The sampling sites in the Childs, Quashnet and Mill Creek watersheds are downstream from a source of PFAS from fire retardant foams and the Quashnet and Childs from The Joint Base Cape Cod military facility and Mill Creek from Barnstable County Fire Training Academy, according to Phys.org.
"We developed a method to fully capture and characterize all PFAS from fire-retardant foams, which are a major source of PFAS to downstream drinking water and ecosystems, but we also found large amounts of unidentified PFAS that couldn't have originated from these foams," said Bridger Ruyle, a graduate student at SEAS and first author of the study, reported Phys.org. "Traditional testing methods are completely missing these unknown PFAS."
The research will be published in Environmental Science & Technology.

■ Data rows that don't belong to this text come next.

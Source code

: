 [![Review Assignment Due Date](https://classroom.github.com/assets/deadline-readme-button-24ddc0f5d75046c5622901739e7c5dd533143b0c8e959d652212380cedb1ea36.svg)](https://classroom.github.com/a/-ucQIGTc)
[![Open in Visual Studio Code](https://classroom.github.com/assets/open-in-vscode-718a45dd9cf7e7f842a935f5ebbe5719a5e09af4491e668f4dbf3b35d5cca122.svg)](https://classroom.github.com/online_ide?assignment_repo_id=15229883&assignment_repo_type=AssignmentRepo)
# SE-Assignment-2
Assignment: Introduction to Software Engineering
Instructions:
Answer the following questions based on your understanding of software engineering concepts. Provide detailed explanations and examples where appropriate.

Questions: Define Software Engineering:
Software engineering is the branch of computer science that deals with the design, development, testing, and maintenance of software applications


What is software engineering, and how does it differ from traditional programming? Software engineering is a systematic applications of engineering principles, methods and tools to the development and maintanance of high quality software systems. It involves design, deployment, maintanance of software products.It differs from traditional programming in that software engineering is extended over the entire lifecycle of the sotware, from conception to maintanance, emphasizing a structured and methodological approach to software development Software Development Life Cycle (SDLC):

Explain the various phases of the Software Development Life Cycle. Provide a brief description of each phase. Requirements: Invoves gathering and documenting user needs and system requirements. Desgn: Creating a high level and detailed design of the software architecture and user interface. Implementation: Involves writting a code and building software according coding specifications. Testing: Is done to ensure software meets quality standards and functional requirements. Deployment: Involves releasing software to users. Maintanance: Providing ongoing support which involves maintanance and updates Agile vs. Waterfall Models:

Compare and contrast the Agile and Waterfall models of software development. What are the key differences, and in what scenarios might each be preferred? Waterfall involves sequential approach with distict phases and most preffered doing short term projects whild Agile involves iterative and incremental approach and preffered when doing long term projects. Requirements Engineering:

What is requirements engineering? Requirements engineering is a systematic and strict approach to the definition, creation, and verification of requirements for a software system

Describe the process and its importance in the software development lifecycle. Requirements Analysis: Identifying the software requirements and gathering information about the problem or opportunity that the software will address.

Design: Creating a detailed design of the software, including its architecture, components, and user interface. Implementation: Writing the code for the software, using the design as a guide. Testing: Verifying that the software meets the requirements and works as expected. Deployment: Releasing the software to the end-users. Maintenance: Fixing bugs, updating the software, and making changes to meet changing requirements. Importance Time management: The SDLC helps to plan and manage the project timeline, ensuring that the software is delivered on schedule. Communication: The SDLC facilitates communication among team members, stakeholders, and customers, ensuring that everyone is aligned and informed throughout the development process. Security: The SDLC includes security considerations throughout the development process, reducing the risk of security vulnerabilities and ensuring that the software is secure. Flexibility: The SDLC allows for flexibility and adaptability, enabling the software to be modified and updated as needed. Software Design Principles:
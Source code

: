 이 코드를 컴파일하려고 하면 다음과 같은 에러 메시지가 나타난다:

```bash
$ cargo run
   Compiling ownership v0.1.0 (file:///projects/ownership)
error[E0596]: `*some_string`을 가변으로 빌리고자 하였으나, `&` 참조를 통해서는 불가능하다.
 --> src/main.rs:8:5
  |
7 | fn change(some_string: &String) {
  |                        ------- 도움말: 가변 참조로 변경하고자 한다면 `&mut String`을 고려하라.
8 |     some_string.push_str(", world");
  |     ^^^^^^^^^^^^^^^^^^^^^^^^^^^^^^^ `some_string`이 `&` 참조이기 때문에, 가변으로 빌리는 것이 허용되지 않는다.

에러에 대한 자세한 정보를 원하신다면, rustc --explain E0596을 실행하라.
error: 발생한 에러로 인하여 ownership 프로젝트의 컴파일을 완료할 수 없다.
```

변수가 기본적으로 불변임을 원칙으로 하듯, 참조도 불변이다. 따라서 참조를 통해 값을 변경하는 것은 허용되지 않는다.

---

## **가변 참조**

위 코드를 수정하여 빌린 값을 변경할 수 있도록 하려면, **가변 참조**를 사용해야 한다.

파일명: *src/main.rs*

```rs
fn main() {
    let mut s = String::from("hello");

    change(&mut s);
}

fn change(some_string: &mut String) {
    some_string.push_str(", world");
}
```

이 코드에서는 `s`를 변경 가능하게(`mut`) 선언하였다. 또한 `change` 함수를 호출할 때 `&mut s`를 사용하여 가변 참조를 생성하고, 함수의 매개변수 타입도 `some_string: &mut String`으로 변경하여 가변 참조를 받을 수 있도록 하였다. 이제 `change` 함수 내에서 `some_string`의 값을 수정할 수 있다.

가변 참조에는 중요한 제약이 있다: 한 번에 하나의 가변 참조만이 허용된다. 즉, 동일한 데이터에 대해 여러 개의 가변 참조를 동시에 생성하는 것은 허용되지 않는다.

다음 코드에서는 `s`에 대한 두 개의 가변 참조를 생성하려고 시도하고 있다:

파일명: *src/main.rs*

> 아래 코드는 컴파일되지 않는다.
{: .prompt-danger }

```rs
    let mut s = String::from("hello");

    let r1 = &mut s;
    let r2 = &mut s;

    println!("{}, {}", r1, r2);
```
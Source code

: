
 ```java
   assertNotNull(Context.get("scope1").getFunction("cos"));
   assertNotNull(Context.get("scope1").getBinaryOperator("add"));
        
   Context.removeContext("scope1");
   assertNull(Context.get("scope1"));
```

Sunderland and her team were able to identify 100% of all PFAS compounds in the types of fire-retardant foams used for decades at Joint Base Cape Cod and Barnstable County Fire Training Academy, reported Phy.org. The testing also revealed quantities of PFAS from unknown sources, so 37 to 77% of the organofluorine measured could not be identified.
This research is part of a collaboration with the United States Geological Survey and a research center funded by the National Institutes of Health and led by the University of Rhode Island that focuses on the sources, transport, exposure and effects of PFAS, according to Phys.org.
As a follow up on these findings, Ruyle is currently working with NIH to identify some of the health impacts of PFAS from contemporary firefighting foams using toxicology studies. Sunderland's team will continue to study the unknown PFAS to identify their sources and potential for accumulation in marine food webs on Cape Cod, reported Phy.org.